The Ontario government’s K-12 school re-opening plan plan page says that returning to school will be the decision of parents, and the Ministry of Education will maintain contact with Ontario Health to use the most up-to-date information available.
Some high schools in the province are planning for half days of in-person instruction with the other half dedicated to remote learning in order to reduce the number of student interactions.
The province has allocated $309 million to schools, with $50 million of that directed specifically to hiring public health nurses. The province has also said that school boards will be able to use reserve funding of up to $500 million to fund safety protocols.
Parents and education staff protested Ontario’s plans.
The province of Quebec is returning to full-time schooling in September, after a “trial run” reopening in May. While there were a few setbacks with increased infections, the low attendance (around 20-25 per cent) at least allowed for the learning opportunity before the fall.
Schools will set up learning cohorts, and there are no masking requirements for grades K-4 but mandatory masks for high school students in common areas. High schools will also have the option of a blended (remote and in-person learning) schedule.
Students in grades K-9 will be placed in a “learning bubble” and will have minimal contact outside of their cohorts while high school students will be required to attend one out of every two days in a dedicated cohort.
Quebec has released an updated financial document as of June but funds allocated specifically to schools for safety or staffing is not outlined.
A petition is circulating demanding better protocols.
New Brunswick schools will resume full-time in September and will be placed into cohorts, or bubbles. Students from K-2 will be limited to groups no larger than 15, grades 3-8 will not have class size limits but will be restricted to a cohort, and high school students will have in-person classes at least every second day and will be expected to use technology for classes every day.
Masks will be required for students in grades six and up, and staff, in common areas, and hand sanitizers will be available in all classrooms.
Plans are in place for the possibility that students, classes, or an entire school may be forced to continue learning from home.
The government had allocated an additional $70 million for New Brunswick public schools in 2019, and for the upcoming school year will spend $7 million to ensure students have devices needed for technology-based learning and $5 million to upgrade internet accessibility in schools.
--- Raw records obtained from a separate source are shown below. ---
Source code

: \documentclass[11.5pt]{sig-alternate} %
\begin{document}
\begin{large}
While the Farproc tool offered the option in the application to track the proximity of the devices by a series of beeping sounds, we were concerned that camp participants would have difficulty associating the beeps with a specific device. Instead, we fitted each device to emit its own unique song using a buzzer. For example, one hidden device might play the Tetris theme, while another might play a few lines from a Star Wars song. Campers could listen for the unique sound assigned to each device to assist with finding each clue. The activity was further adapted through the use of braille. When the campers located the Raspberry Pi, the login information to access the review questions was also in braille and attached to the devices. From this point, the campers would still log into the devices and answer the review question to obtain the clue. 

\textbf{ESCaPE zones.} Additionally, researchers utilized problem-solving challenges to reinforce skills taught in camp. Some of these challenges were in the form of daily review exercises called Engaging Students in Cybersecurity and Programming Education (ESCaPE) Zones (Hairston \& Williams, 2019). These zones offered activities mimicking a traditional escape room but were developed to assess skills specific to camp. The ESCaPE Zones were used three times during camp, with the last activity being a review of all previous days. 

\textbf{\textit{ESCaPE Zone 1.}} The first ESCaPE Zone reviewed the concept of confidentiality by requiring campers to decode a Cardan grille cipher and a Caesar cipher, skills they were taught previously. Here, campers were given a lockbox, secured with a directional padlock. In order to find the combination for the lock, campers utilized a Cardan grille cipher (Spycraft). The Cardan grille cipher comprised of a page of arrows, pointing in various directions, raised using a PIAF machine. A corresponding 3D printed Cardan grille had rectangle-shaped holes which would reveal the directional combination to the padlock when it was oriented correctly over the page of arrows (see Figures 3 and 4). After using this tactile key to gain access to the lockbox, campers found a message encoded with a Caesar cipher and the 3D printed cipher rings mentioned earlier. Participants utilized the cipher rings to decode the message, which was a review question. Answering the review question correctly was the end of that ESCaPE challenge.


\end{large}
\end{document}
The province is also spending $20 million on cleaning supplies and janitorial staff.
Students in Nova Scotia will return to full-time classes in September with additional safety protocols for cleaning, physical distancing, and mask wearing.
Masks will be required on buses and in hallways for children in grade 4 and up. In the event that outbreaks happen, older students will begin remote learning at home so younger students can maintain appropriate physical distancing in schools.
The province has allocated an additional $40 million to fund the return to school plan.
Parents and educators have demanded further clarity on the reopening plans.
Prince Edward Island
PEI’s reopening plans include recommendations for physical distancing in common areas and classrooms, additional sanitation protocols, and cohorting.
“Students in their cohorts will be assigned washrooms, lockers, sections or a playground and cafeteria and entrances and exits within these physical zones,” according to The Guardian.
The government has said additional resources will be made available but did not cite a specific dollar amount.
Newfoundland and Labrador
“The Education Department is aiming to limit classroom attendance to 50 per cent when the COVID-19 risk in a community is considered low to moderate. Classroom priority will be given to students in kindergarten through Grade 6, to kids who have special needs and to children of essential workers,” according to the CBC in July.
The government plans to announce further measures on August 17.
All links to sources provided.
Deirdre Mitchell-MacLean is a political analyst physically distancing in Southern Alberta.